Dataset entries:
* * * * * * *

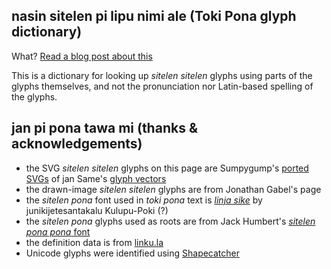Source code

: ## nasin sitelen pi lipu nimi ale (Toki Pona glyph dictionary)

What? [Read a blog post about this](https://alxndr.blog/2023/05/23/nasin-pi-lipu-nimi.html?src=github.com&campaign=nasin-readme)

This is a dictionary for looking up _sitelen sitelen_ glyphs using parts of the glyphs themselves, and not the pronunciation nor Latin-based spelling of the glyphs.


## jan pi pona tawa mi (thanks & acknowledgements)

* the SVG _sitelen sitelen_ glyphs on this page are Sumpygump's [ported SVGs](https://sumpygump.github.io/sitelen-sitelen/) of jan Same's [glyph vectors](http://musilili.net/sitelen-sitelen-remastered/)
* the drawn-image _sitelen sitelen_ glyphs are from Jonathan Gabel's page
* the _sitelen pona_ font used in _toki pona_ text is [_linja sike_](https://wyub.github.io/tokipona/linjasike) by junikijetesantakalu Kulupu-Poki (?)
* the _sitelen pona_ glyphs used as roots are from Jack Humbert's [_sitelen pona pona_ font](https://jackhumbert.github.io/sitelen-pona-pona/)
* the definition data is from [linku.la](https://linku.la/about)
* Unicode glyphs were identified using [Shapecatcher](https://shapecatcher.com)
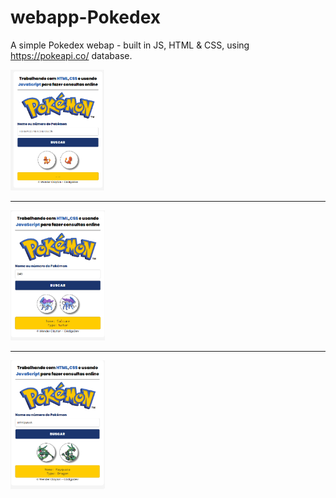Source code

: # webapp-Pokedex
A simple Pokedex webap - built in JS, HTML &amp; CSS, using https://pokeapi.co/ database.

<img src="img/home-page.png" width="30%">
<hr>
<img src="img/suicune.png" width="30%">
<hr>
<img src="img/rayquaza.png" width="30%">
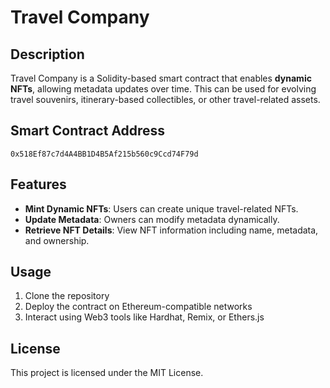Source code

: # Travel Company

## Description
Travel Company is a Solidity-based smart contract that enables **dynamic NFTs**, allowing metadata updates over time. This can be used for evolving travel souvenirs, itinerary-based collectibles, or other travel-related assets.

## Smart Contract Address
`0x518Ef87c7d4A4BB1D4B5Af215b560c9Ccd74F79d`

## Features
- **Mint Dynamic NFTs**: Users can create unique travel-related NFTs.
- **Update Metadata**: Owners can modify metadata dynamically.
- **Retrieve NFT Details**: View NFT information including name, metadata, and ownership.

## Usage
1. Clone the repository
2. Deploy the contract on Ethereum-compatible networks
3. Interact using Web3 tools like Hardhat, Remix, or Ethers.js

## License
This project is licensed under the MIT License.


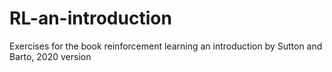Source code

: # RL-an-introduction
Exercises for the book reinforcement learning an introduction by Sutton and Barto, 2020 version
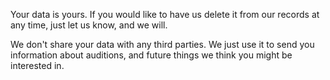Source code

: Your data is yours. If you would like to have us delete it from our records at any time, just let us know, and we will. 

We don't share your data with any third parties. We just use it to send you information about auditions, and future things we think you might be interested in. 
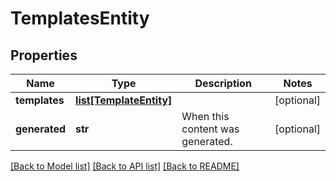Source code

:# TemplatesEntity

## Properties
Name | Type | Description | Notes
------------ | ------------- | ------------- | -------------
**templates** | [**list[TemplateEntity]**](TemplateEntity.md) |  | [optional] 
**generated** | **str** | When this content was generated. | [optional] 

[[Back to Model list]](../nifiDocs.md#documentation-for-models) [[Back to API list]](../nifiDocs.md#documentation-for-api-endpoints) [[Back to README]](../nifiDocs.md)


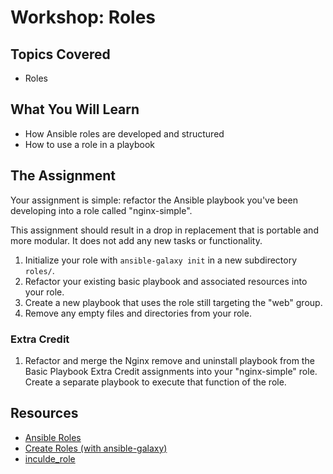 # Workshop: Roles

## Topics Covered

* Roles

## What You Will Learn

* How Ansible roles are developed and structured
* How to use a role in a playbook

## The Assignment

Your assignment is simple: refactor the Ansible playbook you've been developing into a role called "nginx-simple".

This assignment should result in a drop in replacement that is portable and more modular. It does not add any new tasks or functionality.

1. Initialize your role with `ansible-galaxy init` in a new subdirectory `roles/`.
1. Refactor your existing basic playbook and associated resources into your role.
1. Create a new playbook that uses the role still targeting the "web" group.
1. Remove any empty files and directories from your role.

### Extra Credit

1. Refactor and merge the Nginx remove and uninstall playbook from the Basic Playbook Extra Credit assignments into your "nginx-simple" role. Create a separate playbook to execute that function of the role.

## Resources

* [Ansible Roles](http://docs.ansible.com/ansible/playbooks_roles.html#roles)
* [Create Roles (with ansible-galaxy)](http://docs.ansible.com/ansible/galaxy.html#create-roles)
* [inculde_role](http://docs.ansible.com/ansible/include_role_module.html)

* * * * * * *

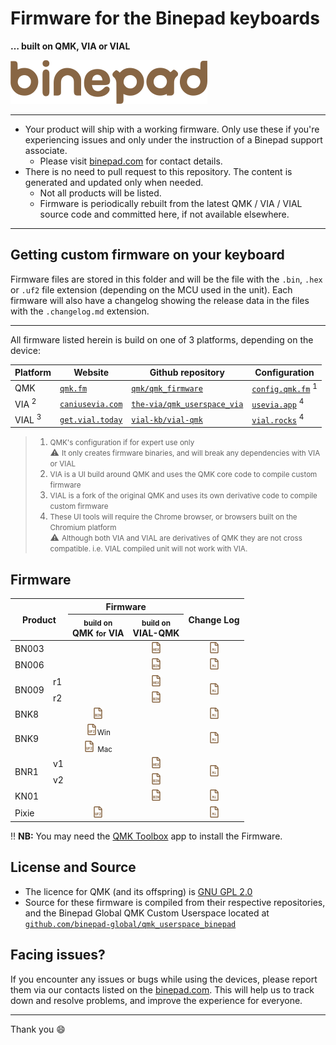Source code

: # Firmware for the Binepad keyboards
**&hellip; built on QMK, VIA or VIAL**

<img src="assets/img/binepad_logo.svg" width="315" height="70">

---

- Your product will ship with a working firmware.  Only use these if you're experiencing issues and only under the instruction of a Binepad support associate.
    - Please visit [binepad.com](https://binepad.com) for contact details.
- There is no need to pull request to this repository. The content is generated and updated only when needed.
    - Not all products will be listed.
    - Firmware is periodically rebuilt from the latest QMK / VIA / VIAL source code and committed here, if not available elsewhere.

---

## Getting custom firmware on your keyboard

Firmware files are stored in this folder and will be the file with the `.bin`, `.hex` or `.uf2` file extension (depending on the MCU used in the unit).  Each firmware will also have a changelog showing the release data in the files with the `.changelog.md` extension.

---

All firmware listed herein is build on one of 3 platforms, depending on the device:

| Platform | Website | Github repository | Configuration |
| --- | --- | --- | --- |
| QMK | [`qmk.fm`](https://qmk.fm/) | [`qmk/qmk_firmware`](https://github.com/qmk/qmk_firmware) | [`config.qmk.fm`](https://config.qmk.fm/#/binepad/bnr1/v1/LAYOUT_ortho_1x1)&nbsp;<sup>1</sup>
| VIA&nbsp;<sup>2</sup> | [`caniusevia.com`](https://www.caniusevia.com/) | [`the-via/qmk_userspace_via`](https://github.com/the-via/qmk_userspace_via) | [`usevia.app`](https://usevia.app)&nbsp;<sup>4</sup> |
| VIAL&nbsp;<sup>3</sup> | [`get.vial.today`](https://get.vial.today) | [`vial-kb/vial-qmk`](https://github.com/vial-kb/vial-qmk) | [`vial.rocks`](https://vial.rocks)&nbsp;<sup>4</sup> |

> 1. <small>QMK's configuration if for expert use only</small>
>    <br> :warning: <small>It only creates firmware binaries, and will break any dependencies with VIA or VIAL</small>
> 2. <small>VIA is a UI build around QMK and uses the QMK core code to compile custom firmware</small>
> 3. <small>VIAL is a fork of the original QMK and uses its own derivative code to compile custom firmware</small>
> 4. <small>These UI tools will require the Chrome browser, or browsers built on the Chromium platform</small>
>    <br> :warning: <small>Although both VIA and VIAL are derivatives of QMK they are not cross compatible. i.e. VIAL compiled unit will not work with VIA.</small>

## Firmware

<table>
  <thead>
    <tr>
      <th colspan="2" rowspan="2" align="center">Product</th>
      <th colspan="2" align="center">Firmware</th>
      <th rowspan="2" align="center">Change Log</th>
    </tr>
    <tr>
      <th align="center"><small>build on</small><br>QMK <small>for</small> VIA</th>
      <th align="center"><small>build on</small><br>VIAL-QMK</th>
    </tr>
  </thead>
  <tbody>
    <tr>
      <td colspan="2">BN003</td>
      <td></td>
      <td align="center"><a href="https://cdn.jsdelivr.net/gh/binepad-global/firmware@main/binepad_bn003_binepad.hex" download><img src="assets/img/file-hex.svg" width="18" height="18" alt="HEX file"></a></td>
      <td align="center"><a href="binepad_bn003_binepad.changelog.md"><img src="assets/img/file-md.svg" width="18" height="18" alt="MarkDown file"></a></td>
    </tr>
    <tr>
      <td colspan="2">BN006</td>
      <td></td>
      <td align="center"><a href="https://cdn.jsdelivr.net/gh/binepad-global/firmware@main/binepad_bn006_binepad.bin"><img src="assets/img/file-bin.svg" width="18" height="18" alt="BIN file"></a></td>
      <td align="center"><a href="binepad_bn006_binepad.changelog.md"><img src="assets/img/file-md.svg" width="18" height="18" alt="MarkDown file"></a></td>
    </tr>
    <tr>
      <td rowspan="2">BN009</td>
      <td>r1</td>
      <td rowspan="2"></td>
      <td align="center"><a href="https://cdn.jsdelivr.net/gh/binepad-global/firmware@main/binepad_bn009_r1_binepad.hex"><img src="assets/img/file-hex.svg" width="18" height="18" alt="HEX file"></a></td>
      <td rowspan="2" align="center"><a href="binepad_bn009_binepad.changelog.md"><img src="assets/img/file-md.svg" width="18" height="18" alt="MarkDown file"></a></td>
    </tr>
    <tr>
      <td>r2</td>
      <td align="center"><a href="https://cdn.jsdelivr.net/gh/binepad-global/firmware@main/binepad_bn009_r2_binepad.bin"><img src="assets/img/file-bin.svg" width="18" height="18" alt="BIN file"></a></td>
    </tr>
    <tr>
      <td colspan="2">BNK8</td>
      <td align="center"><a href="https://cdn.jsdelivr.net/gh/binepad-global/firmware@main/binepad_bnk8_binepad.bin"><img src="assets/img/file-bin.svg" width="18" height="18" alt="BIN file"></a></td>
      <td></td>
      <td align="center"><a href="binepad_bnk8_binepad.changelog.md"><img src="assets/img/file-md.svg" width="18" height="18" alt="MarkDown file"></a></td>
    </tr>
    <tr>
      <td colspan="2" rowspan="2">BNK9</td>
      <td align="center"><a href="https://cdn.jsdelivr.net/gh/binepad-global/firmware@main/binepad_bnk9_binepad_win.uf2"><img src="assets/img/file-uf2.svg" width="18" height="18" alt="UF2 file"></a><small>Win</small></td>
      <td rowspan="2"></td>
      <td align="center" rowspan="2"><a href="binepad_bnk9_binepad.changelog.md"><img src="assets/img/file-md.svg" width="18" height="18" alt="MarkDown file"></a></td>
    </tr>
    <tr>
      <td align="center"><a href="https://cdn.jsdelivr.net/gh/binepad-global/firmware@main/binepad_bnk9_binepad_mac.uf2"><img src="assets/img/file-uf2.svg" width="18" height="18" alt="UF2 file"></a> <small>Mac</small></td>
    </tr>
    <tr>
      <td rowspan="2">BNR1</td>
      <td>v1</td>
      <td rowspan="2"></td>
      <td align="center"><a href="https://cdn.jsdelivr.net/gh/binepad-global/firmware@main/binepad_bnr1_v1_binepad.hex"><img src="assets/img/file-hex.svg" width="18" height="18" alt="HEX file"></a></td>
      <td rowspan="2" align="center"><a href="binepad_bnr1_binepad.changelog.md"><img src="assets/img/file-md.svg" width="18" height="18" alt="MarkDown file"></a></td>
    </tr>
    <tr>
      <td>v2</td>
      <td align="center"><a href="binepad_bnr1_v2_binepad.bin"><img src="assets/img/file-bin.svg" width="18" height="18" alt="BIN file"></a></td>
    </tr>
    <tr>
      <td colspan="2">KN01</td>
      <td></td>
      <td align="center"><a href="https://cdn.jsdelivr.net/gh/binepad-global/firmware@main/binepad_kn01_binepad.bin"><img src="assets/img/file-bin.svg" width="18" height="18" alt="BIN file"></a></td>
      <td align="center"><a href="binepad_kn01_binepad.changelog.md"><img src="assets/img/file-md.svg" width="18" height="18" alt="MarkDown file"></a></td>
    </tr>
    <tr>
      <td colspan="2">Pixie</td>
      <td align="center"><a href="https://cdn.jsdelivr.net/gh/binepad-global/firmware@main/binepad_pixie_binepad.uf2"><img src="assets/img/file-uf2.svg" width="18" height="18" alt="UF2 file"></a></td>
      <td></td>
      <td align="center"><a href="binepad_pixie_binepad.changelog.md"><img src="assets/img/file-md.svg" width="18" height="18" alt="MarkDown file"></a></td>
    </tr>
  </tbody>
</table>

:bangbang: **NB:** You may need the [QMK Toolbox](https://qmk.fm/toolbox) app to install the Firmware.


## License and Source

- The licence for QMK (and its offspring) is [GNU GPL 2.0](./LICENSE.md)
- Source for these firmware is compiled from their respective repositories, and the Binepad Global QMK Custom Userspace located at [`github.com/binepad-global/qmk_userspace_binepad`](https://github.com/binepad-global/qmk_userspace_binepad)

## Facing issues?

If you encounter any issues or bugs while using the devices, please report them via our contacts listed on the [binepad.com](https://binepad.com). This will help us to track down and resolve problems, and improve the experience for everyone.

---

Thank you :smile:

* * * * * * *

Problem: Using the records above, restate word for word the lines from the one with "the Chromium platform</small>" through the one with "<td>r2</td>", both included.

Solved problem:
> 4. <small>These UI tools will require the Chrome browser, or browsers built on the Chromium platform</small>
>    <br> :warning: <small>Although both VIA and VIAL are derivatives of QMK they are not cross compatible. i.e. VIAL compiled unit will not work with VIA.</small>

## Firmware

<table>
  <thead>
    <tr>
      <th colspan="2" rowspan="2" align="center">Product</th>
      <th colspan="2" align="center">Firmware</th>
      <th rowspan="2" align="center">Change Log</th>
    </tr>
    <tr>
      <th align="center"><small>build on</small><br>QMK <small>for</small> VIA</th>
      <th align="center"><small>build on</small><br>VIAL-QMK</th>
    </tr>
  </thead>
  <tbody>
    <tr>
      <td colspan="2">BN003</td>
      <td></td>
      <td align="center"><a href="https://cdn.jsdelivr.net/gh/binepad-global/firmware@main/binepad_bn003_binepad.hex" download><img src="assets/img/file-hex.svg" width="18" height="18" alt="HEX file"></a></td>
      <td align="center"><a href="binepad_bn003_binepad.changelog.md"><img src="assets/img/file-md.svg" width="18" height="18" alt="MarkDown file"></a></td>
    </tr>
    <tr>
      <td colspan="2">BN006</td>
      <td></td>
      <td align="center"><a href="https://cdn.jsdelivr.net/gh/binepad-global/firmware@main/binepad_bn006_binepad.bin"><img src="assets/img/file-bin.svg" width="18" height="18" alt="BIN file"></a></td>
      <td align="center"><a href="binepad_bn006_binepad.changelog.md"><img src="assets/img/file-md.svg" width="18" height="18" alt="MarkDown file"></a></td>
    </tr>
    <tr>
      <td rowspan="2">BN009</td>
      <td>r1</td>
      <td rowspan="2"></td>
      <td align="center"><a href="https://cdn.jsdelivr.net/gh/binepad-global/firmware@main/binepad_bn009_r1_binepad.hex"><img src="assets/img/file-hex.svg" width="18" height="18" alt="HEX file"></a></td>
      <td rowspan="2" align="center"><a href="binepad_bn009_binepad.changelog.md"><img src="assets/img/file-md.svg" width="18" height="18" alt="MarkDown file"></a></td>
    </tr>
    <tr>
      <td>r2</td>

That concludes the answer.